October 24, 2007, 07:45

Tourists are flooding into the city of East London to see an ancient tree that grows nowhere else. The Umtiza Tree was discovered by the same person who recongised the famous prehistoric coelacanth fish way back in 1938, the late East London Museum curator Margery Courtnay-Latimer.

Umtiza listeriana - the common name is the same as its scientific name, which is taken from the Xhosa name. It is the only tree for which the scientific name is the same as the indigenous name.
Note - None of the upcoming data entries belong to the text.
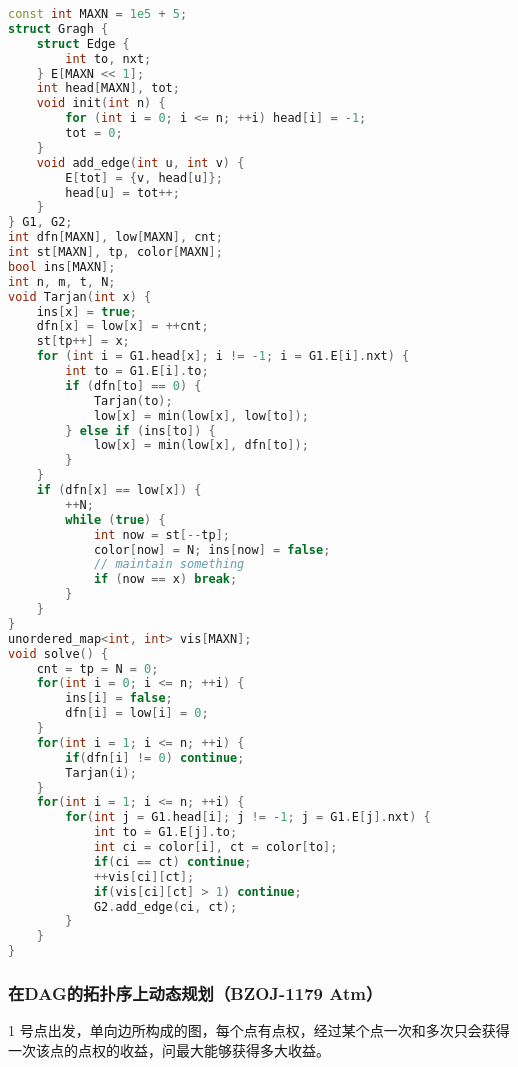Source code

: \begin{lstlisting}[language=C++]
const int MAXN = 1e5 + 5;
struct Gragh {
    struct Edge {
        int to, nxt;
    } E[MAXN << 1];
    int head[MAXN], tot;
    void init(int n) {
        for (int i = 0; i <= n; ++i) head[i] = -1;
        tot = 0;
    }
    void add_edge(int u, int v) {
        E[tot] = {v, head[u]};
        head[u] = tot++;
    }
} G1, G2;
int dfn[MAXN], low[MAXN], cnt;
int st[MAXN], tp, color[MAXN];
bool ins[MAXN];
int n, m, t, N;
void Tarjan(int x) {
    ins[x] = true;
    dfn[x] = low[x] = ++cnt;
    st[tp++] = x;
    for (int i = G1.head[x]; i != -1; i = G1.E[i].nxt) {
        int to = G1.E[i].to;
        if (dfn[to] == 0) {
            Tarjan(to);
            low[x] = min(low[x], low[to]);
        } else if (ins[to]) {
            low[x] = min(low[x], dfn[to]);
        }
    }
    if (dfn[x] == low[x]) {
        ++N;
        while (true) {
            int now = st[--tp];
            color[now] = N; ins[now] = false;
            // maintain something
            if (now == x) break;
        }
    }
}
unordered_map<int, int> vis[MAXN];
void solve() {
    cnt = tp = N = 0;
    for(int i = 0; i <= n; ++i) {
        ins[i] = false;
        dfn[i] = low[i] = 0;
    }
    for(int i = 1; i <= n; ++i) {
        if(dfn[i] != 0) continue;
        Tarjan(i);
    }
    for(int i = 1; i <= n; ++i) {
        for(int j = G1.head[i]; j != -1; j = G1.E[j].nxt) {
            int to = G1.E[j].to;
            int ci = color[i], ct = color[to];
            if(ci == ct) continue;
            ++vis[ci][ct];
            if(vis[ci][ct] > 1) continue;
            G2.add_edge(ci, ct);
        }
    }
}
\end{lstlisting}

\subsubsection{在DAG的拓扑序上动态规划（BZOJ-1179 Atm）}

1 号点出发，单向边所构成的图，每个点有点权，经过某个点一次和多次只会获得一次该点的点权的收益，问最大能够获得多大收益。

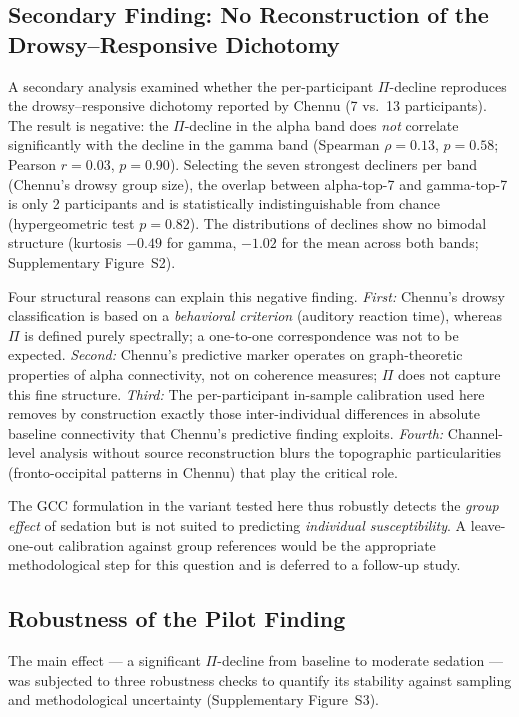 ﻿\documentclass[11pt,a4paper]{article}
\theoremstyle{plain}
\theoremstyle{definition}
\theoremstyle{remark}
\begin{document}
\subsection{Secondary Finding: No Reconstruction of the Drowsy--Responsive Dichotomy}

A secondary analysis examined whether the per-participant $\Pi$-decline reproduces the drowsy--responsive dichotomy reported by Chennu (7 vs.~13 participants). The result is negative: the $\Pi$-decline in the alpha band does \emph{not} correlate significantly with the decline in the gamma band (Spearman $\rho = 0.13$, $p = 0.58$; Pearson $r = 0.03$, $p = 0.90$). Selecting the seven strongest decliners per band (Chennu's drowsy group size), the overlap between alpha-top-7 and gamma-top-7 is only 2 participants and is statistically indistinguishable from chance (hypergeometric test $p = 0.82$). The distributions of declines show no bimodal structure (kurtosis $-0.49$ for gamma, $-1.02$ for the mean across both bands; Supplementary Figure~S2).

Four structural reasons can explain this negative finding. \emph{First:} Chennu's drowsy classification is based on a \emph{behavioral criterion} (auditory reaction time), whereas $\Pi$ is defined purely spectrally; a one-to-one correspondence was not to be expected. \emph{Second:} Chennu's predictive marker operates on graph-theoretic properties of alpha connectivity, not on coherence measures; $\Pi$ does not capture this fine structure. \emph{Third:} The per-participant in-sample calibration used here removes by construction exactly those inter-individual differences in absolute baseline connectivity that Chennu's predictive finding exploits. \emph{Fourth:} Channel-level analysis without source reconstruction blurs the topographic particularities (fronto-occipital patterns in Chennu) that play the critical role.

The GCC formulation in the variant tested here thus robustly detects the \emph{group effect} of sedation but is not suited to predicting \emph{individual susceptibility}. A leave-one-out calibration against group references would be the appropriate methodological step for this question and is deferred to a follow-up study.

\subsection{Robustness of the Pilot Finding}

The main effect --- a significant $\Pi$-decline from baseline to moderate sedation --- was subjected to three robustness checks to quantify its stability against sampling and methodological uncertainty (Supplementary Figure~S3).
\end{document}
Characteristics are the fluted trunk, small branches coming off main stem near the base, thorns and small compound leaves.

Just a few metres along the Dassie Trail in the Umtiza Reserve you come across the Umtiza Tree, endemic to East London and has no close relatives in southern Africa. The Umtiza gets small cream flowers and the trees can be covered with flowers. This is most often in February or March. They have a sweet scent and attract bees. Fruit consists of flat pods which split to release the seeds. It has not been established whether umtizas have a good seed crop regularly, or if they have a profuse seed crop only rarely. Seeds are eaten by monkeys.

Eco-tourism draw card
Grown from seed, the trees can take up to 10 years to mature. Mary Cole, a natural scientist at the East London Museum says most of the population is concentrated in the Umtiza Nature Reserve which falls under the Eastern Cape Parks Board, although it is not officially protected on the natural forestry list. Experts would like to see the tree make the endangered species list as it has become an eco-tourism draw card with its unique fluted trunk, small branches coming off a main stem near the base, thorns and small compound leaves.

It is the only species in this genus (Umtiza). There are small populations in the river valleys of many of the rivers between the Buffalo and the Kei, and also on the other side of the Kei River, as far east as the Kentani district. Other important tree species in the Umtiza Nature Reserve are boxwood, sneezewood, and white milkwood and cycads Encephalartos altensteinii and Encephalartos villosus. Rare mammals include the Samango monkey.